In Session 2 of the TED Fellows talks, we learn about the FBI’s use of informants in counterterrorism operations, how giant pouched rats are helping to save lives, laser-delivered HIV drugs, how Silicon Valley companies are working to protect our privacy — and that’s not to mention the piano solo, percussive dance and opera!
Sri Lankan opera singer Tharanga Goonetilleke opens Session 2 with Magda’s aria from the opera La Rondine by Puccini, accompanied on piano by Tina Chang. “The character sings of true and passionate love that is better than all the riches of the world,” says Goonetilleke.

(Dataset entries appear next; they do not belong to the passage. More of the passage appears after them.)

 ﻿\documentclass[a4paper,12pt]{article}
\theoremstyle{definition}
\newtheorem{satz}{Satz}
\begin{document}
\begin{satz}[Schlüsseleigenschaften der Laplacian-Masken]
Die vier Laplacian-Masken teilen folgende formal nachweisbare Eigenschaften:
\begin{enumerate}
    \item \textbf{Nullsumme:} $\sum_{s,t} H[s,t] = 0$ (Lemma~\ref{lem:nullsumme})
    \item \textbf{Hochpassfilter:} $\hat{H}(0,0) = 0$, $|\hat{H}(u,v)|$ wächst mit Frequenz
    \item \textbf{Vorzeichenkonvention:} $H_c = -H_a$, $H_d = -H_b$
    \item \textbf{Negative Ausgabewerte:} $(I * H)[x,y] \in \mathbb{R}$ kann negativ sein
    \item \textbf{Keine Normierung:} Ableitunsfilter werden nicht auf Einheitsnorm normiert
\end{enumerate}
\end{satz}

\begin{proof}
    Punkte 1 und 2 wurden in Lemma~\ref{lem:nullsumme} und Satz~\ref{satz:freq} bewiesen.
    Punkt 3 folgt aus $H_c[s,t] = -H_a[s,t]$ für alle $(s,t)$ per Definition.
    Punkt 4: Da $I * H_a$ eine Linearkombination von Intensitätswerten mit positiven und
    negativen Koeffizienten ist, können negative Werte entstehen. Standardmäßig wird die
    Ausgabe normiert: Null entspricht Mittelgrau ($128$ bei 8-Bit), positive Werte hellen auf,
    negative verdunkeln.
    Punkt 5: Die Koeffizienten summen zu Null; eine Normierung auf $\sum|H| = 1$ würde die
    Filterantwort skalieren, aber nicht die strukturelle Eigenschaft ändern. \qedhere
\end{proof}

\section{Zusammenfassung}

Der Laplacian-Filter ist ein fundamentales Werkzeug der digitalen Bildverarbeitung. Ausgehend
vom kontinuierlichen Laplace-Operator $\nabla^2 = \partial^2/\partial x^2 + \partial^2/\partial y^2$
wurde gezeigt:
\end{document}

“The FBI is responsible for more terrorism plots in the United States than any other terrorist organization” begins investigative journalist Trevor Aaronson. After 9/11, the FBI were instructed to find terrorists before they strike — and this pursuit of terror has consumed the agency to the tune of $3.3 billion a year. While there have been only a handful of successful domestic terror attacks, the FBI boasts that it’s foiled dozens of terrorism plots in their undercover sting operations, and have arrested more than 175 people in counterterrorism stings. According to Aaronson, many of these are orchestrated by the FBI itself, who pay informants $100,000 or more to seek out and “inform” on often-impoverished and mentally ill Muslim-Americans. The FBI then provide the suspects with all they need to execute a terrorist plot — weapons, a martyrdom video, and money — which are then stopped, just in time, by the FBI. Until now, Aaronson has drawn his startling conclusions from years of poring over domestic terrorism prosecution files. But in an article published this morning in Intercept, Aaronson has revealed the transcript of a secret recording of FBI agents, proving they knew would-be terror suspect Sami Osmakac — who has schizoaffective disorder and was lured by an undercover FBI agent into plotting a bombing — was incapable of the crime. Osmakac was subsequently arrested, convicted, and sentenced to 40 years in prison, an unwitting victim of what Aaronson calls the theater of national security.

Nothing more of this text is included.